WORK INSTRUCTION:
Using the data below, return the stretch from the line that contains "### WINDOWS" through the line that contains "6. Repeat steps", both included, exactly as it stands and nothing beyond it.

LISTED ENTRIES:
+++
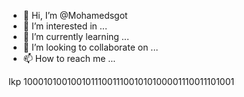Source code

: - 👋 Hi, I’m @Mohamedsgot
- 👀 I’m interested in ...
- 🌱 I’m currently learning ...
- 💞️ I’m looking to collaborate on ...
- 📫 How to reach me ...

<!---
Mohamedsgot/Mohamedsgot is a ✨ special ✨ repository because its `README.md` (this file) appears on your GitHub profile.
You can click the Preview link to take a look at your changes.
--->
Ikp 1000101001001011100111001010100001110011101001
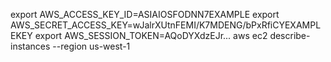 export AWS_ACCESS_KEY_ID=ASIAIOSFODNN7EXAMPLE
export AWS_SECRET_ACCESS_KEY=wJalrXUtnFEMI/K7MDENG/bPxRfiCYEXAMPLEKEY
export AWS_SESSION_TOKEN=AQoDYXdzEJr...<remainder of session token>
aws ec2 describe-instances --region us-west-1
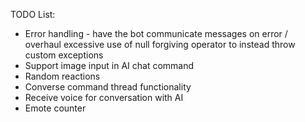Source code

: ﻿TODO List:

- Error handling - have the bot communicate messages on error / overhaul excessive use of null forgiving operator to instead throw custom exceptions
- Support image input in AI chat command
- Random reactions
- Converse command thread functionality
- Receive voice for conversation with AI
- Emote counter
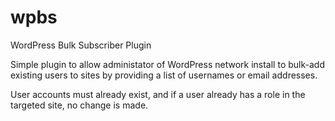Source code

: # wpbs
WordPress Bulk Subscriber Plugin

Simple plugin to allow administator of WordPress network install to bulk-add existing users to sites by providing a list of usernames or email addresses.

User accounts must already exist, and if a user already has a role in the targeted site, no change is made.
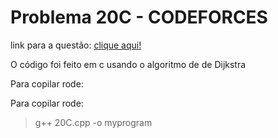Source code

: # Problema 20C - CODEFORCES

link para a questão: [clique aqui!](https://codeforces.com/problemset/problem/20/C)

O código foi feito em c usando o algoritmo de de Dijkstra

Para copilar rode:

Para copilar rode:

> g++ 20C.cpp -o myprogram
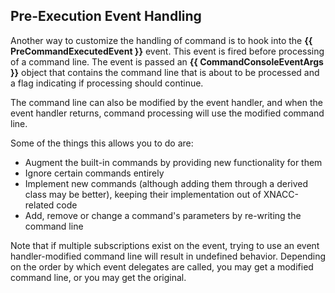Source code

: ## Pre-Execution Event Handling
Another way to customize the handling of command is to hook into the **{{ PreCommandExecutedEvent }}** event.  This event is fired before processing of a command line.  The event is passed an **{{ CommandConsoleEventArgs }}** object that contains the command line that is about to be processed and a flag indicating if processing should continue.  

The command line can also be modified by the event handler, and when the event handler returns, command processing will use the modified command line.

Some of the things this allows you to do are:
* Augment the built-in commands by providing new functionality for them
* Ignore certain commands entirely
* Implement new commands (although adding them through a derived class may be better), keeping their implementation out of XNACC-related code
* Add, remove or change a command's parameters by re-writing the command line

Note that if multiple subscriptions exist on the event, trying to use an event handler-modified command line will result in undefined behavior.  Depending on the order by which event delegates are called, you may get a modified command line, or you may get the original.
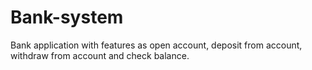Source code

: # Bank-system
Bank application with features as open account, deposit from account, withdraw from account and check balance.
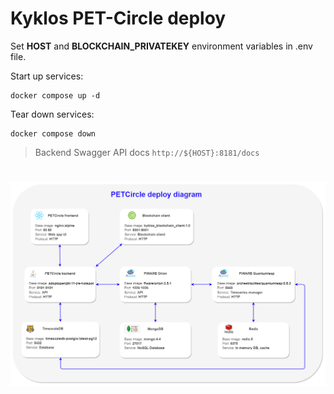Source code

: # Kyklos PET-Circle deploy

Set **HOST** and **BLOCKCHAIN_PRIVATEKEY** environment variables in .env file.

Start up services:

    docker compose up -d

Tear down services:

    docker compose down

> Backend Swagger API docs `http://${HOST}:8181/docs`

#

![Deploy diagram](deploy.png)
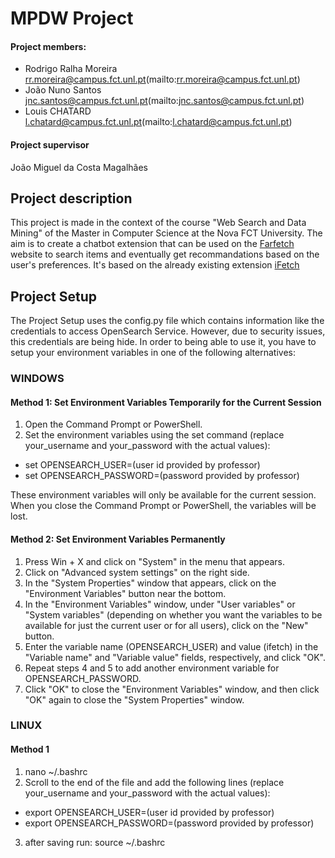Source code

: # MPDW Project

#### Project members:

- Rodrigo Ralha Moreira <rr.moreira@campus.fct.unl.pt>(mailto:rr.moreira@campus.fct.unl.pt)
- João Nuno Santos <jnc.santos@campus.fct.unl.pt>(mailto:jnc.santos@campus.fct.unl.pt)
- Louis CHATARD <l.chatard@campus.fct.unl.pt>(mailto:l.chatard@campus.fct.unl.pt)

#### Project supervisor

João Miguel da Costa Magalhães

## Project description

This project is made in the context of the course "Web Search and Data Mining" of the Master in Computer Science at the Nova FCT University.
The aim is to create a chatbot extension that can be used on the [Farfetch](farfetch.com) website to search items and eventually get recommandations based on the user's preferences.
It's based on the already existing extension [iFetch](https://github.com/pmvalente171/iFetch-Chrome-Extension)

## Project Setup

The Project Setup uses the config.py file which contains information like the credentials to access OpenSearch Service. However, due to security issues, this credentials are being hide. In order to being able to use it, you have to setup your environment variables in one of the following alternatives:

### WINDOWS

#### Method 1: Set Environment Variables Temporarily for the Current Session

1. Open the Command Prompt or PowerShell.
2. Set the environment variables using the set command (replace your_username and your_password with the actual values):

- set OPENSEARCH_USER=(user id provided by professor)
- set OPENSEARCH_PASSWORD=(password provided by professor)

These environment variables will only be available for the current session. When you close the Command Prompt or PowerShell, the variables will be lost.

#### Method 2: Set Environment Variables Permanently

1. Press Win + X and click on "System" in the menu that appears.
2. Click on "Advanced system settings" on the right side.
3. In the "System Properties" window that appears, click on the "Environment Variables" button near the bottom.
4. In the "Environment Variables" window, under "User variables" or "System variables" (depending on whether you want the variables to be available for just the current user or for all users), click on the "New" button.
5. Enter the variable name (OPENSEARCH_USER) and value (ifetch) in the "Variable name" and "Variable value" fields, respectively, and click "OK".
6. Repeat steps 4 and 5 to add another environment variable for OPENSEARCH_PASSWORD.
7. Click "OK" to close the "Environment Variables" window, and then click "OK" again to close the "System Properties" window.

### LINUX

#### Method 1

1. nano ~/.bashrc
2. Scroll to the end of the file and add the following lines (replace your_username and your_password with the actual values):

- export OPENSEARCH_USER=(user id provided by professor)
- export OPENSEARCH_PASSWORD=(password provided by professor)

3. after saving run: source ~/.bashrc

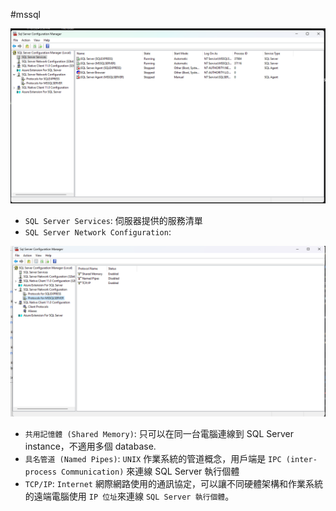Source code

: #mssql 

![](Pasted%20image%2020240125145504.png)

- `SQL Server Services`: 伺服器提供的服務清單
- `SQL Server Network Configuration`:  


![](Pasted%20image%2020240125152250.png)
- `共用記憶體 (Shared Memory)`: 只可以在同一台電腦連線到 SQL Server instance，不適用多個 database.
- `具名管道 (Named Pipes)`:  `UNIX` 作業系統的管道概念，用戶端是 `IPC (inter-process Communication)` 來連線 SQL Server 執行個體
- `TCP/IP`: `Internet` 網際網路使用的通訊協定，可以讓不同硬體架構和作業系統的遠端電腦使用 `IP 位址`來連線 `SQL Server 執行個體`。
+++
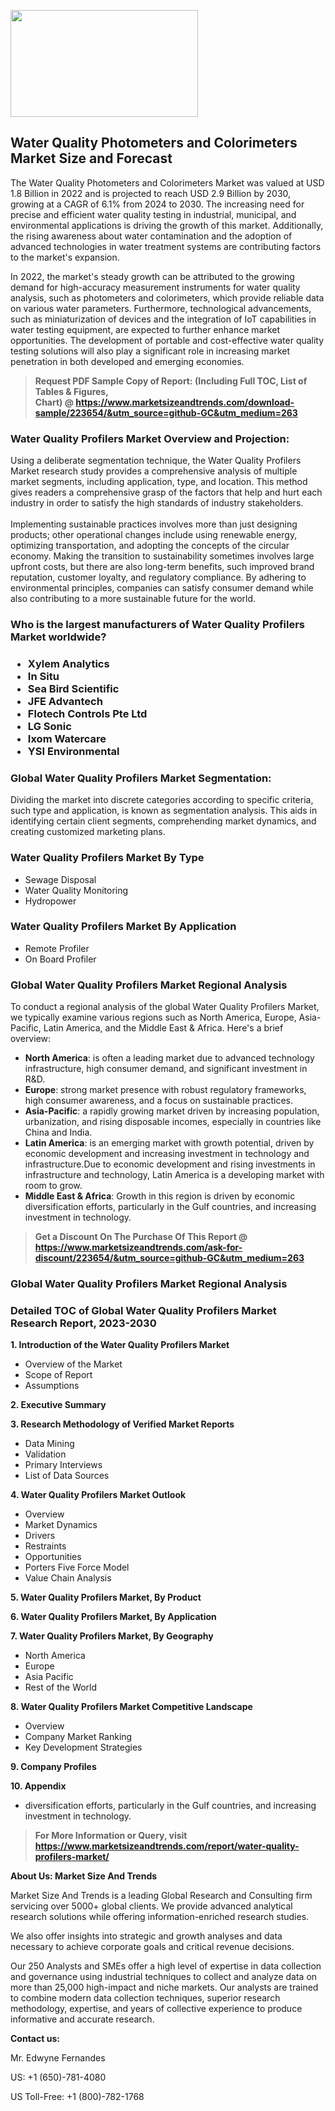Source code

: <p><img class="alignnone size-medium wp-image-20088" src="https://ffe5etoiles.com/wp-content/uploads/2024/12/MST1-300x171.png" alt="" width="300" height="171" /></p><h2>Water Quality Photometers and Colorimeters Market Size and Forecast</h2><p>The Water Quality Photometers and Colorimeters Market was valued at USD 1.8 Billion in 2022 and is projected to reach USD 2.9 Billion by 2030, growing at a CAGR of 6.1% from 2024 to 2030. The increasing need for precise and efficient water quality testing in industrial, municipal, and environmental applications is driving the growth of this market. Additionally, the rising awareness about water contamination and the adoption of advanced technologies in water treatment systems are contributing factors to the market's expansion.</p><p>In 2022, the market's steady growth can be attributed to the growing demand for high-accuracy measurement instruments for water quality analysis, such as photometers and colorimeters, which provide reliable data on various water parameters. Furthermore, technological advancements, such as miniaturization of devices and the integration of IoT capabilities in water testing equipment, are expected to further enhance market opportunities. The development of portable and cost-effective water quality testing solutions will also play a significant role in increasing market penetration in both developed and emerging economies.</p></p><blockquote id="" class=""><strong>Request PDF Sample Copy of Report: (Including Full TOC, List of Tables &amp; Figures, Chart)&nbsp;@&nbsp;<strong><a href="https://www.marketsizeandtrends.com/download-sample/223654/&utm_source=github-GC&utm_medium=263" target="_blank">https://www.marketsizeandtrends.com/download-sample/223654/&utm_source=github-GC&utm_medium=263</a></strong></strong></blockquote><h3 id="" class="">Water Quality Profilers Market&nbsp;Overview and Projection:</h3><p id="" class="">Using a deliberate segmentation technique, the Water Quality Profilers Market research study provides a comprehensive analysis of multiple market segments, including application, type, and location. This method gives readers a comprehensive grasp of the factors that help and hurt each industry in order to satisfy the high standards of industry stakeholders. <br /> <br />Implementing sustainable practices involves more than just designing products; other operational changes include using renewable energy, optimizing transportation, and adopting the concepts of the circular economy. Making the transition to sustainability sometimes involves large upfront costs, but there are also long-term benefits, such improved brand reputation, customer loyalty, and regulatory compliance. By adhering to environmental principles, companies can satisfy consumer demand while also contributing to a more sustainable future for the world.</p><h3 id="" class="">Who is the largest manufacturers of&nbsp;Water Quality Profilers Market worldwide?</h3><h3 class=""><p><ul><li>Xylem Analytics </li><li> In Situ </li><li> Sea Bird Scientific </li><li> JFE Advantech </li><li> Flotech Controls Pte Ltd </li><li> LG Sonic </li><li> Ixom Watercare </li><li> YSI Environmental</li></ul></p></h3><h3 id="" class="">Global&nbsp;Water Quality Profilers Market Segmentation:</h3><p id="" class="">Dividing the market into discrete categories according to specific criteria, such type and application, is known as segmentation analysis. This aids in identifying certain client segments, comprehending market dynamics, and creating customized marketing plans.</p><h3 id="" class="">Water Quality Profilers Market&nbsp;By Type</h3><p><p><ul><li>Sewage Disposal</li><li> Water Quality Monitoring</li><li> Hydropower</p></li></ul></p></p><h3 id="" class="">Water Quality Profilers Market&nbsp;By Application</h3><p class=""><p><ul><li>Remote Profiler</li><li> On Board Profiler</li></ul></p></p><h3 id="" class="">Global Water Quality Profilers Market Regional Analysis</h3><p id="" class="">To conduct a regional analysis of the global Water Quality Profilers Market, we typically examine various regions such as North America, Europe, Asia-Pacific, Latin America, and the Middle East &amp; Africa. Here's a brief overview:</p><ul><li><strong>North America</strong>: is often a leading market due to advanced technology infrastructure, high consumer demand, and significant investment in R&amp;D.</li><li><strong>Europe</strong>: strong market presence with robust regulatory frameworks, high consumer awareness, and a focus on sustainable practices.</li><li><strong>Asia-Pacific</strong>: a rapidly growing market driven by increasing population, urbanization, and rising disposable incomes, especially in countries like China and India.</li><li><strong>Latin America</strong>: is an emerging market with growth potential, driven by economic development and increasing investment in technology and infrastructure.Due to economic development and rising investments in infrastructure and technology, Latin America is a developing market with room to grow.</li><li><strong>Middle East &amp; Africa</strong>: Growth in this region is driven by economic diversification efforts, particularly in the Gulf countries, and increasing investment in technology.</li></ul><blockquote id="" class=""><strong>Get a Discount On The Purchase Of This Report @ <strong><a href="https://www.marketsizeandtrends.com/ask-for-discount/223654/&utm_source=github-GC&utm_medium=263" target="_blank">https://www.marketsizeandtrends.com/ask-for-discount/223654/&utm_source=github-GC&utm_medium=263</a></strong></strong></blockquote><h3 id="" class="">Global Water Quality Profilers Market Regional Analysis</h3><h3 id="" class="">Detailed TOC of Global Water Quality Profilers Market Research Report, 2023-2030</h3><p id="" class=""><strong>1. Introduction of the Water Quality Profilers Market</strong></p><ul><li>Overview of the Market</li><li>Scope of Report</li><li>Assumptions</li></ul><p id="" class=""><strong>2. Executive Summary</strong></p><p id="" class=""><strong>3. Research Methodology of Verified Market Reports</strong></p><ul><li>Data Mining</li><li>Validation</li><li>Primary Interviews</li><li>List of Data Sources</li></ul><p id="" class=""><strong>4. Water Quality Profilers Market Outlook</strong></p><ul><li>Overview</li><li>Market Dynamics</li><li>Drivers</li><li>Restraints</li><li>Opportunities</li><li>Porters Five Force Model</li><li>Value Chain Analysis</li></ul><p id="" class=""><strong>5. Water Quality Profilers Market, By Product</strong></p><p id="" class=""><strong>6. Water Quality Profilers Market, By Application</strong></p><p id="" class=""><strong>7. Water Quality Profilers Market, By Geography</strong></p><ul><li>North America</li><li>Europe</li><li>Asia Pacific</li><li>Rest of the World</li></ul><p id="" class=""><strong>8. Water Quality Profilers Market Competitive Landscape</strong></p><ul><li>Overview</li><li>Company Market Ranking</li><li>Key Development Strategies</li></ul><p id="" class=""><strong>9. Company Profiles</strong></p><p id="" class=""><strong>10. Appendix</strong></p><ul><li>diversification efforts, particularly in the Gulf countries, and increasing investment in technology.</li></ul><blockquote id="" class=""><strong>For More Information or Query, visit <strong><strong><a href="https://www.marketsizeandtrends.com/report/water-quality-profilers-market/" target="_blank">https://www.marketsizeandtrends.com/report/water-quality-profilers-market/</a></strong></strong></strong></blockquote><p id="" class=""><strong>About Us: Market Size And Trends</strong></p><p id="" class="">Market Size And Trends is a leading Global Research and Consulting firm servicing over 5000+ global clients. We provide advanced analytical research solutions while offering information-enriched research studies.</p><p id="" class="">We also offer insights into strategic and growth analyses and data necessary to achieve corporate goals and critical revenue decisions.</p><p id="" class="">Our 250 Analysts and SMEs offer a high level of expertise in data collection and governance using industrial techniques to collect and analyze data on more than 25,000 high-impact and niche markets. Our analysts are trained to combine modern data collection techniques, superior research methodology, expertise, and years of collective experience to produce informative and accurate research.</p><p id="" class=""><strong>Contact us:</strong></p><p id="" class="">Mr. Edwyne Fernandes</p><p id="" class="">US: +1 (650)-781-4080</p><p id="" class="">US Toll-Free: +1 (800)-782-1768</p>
+++
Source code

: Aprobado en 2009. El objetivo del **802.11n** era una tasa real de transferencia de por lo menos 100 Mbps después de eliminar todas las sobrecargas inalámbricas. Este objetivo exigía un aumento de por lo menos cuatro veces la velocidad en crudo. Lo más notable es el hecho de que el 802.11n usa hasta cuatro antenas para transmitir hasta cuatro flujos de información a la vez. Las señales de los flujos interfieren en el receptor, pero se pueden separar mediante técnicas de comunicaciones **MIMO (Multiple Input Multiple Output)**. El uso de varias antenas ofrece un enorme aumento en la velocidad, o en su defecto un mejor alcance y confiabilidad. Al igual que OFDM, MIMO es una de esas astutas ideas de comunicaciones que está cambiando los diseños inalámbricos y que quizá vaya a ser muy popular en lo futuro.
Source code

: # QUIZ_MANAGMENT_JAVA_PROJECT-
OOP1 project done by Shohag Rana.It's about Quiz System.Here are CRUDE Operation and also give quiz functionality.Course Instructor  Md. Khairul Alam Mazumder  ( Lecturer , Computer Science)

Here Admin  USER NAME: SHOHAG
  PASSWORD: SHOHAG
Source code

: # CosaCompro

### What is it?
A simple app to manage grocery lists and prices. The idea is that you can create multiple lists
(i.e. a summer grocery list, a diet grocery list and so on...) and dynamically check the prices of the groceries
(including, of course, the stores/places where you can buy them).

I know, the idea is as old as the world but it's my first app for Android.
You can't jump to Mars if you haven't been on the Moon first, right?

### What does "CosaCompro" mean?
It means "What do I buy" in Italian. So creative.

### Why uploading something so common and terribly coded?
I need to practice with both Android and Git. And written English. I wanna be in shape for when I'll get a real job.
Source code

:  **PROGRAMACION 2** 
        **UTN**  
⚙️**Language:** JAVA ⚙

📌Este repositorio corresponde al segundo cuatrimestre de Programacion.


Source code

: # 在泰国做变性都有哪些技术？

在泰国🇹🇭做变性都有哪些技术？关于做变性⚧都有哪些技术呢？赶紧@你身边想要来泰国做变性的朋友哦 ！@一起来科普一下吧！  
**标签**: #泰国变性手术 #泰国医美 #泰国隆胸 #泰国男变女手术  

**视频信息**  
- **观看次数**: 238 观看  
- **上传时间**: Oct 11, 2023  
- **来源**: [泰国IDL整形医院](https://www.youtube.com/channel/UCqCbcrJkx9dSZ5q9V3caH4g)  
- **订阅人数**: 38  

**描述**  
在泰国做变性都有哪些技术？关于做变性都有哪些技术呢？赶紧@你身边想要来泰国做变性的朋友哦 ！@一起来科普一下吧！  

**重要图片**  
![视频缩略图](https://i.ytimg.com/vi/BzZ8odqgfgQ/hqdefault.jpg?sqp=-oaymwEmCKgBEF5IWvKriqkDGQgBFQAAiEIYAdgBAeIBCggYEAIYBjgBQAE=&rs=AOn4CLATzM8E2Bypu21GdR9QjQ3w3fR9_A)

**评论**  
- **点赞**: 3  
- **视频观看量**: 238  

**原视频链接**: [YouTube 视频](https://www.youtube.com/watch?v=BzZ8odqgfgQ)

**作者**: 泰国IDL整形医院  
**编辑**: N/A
+++
TASK ANSWER:
### WINDOWS

#### Method 1: Set Environment Variables Temporarily for the Current Session

1. Open the Command Prompt or PowerShell.
2. Set the environment variables using the set command (replace your_username and your_password with the actual values):

- set OPENSEARCH_USER=(user id provided by professor)
- set OPENSEARCH_PASSWORD=(password provided by professor)

These environment variables will only be available for the current session. When you close the Command Prompt or PowerShell, the variables will be lost.

#### Method 2: Set Environment Variables Permanently

1. Press Win + X and click on "System" in the menu that appears.
2. Click on "Advanced system settings" on the right side.
3. In the "System Properties" window that appears, click on the "Environment Variables" button near the bottom.
4. In the "Environment Variables" window, under "User variables" or "System variables" (depending on whether you want the variables to be available for just the current user or for all users), click on the "New" button.
5. Enter the variable name (OPENSEARCH_USER) and value (ifetch) in the "Variable name" and "Variable value" fields, respectively, and click "OK".
6. Repeat steps 4 and 5 to add another environment variable for OPENSEARCH_PASSWORD.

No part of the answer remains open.